▶ [WORK REQUEST]
Go over the data and work out how many lines include the word "begin". Give that number only.

Saved data entries:

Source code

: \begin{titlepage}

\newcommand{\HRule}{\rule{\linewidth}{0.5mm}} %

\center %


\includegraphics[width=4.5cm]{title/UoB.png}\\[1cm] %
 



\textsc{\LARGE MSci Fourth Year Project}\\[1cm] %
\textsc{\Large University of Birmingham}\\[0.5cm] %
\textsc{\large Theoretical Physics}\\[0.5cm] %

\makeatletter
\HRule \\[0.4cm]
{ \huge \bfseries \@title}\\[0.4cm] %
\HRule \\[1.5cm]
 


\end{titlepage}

* * *

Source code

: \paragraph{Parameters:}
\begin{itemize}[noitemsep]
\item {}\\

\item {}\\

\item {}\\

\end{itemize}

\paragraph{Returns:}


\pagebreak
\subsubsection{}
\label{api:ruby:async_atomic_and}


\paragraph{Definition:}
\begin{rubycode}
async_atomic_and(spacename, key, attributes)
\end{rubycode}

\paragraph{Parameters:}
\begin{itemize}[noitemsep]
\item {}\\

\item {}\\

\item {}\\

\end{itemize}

▶ [ANSWER SECTION]
4